I've needed to sit with this emphasis  of "put upon us" instead of "that we may put on" because the last few months have been a time of great *passivity* for me. And with all that internalized and socialized pressure to be active, to "make life happen," this passivity has been a time of suffering, lament, loss, disorientation, confusion, anxiety, fear, and, to be fair, a bit of self-indulgence. Amidst all the claims of what "could have been" or what I might think "should have been," it's often hard to see what *is,* now, in "the time of *this* mortal life." Because we hitch our identities and hopes on what "will be," or "might be," in some imagined future.

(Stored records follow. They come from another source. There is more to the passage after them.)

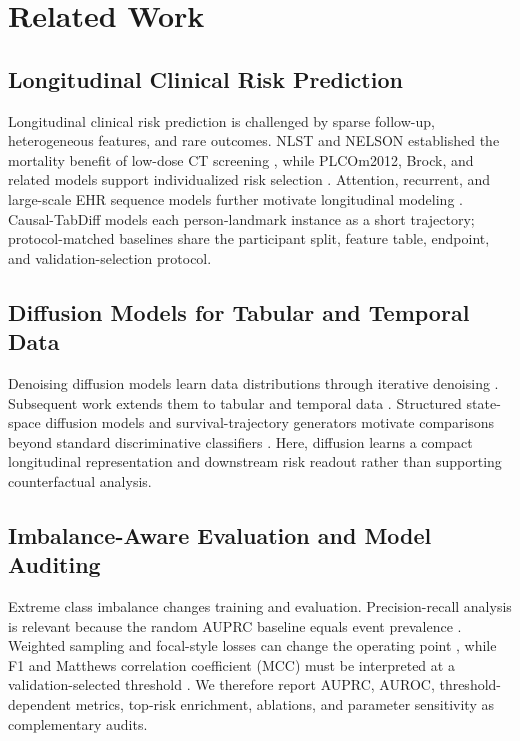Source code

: \documentclass[11pt,journal,twoside]{IEEEtran}
\begin{document}
\section{Related Work}
\label{sec:related_work}

\subsection{Longitudinal Clinical Risk Prediction}
Longitudinal clinical risk prediction is challenged by sparse follow-up, heterogeneous features, and rare outcomes. NLST and NELSON established the mortality benefit of low-dose CT screening \cite{nlst2011,deKoning2020nelson}, while PLCOm2012, Brock, and related models support individualized risk selection \cite{bach2003risk,tammemagi2013,mcwilliams2013,kovalchik2013risk,katki2018models}. Attention, recurrent, and large-scale EHR sequence models further motivate longitudinal modeling \cite{choi2016retain,che2018grud,rajkomar2018ehr,lim2021tft}. Causal-TabDiff models each person-landmark instance as a short trajectory; protocol-matched baselines share the participant split, feature table, endpoint, and validation-selection protocol.

\subsection{Diffusion Models for Tabular and Temporal Data}
Denoising diffusion models learn data distributions through iterative denoising \cite{ho2020ddpm,nichol2021improved,song2021sde}. Subsequent work extends them to tabular and temporal data \cite{kotelnikov2023tabddpm,tashiro2021csdi,kollovieh2023tsdiff}. Structured state-space diffusion models and survival-trajectory generators motivate comparisons beyond standard discriminative classifiers \cite{lopez2023sssdeeg,konstantinov2024survtraj}. Here, diffusion learns a compact longitudinal representation and downstream risk readout rather than supporting counterfactual analysis.

\subsection{Imbalance-Aware Evaluation and Model Auditing}
Extreme class imbalance changes training and evaluation. Precision-recall analysis is relevant because the random AUPRC baseline equals event prevalence \cite{davis2006prroc,saito2015}. Weighted sampling and focal-style losses can change the operating point \cite{he2009imbalanced,lin2017focal}, while F1 and Matthews correlation coefficient (MCC) must be interpreted at a validation-selected threshold \cite{chicco2020mcc}. We therefore report AUPRC, AUROC, threshold-dependent metrics, top-risk enrichment, ablations, and parameter sensitivity as complementary audits.
\end{document}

But by that imagined future I don't mean the very real future of "the last day," but the dream of stable career, family, or whatever might be just over that next horizon.

That imagined future of our own making pales, wanes, is merely a shadow of the very real future of the Last Day, of Christ's Glorious Majesty come "to judge both the quick and the dead," come to raise us "to the life immortal." When all those things we built don't really matter so much (they matter, especially if they're built for others, but that's not my emphasis right now). What will matter most is if Almighty God puts upon us the armour of light; which He has, by putting upon Himself our mortal life, our great helplessness, passivity, and humility. This isn't simply what might be or could be. This is what is.

Come, Lord Jesus, and raise us to life immortal. Amen.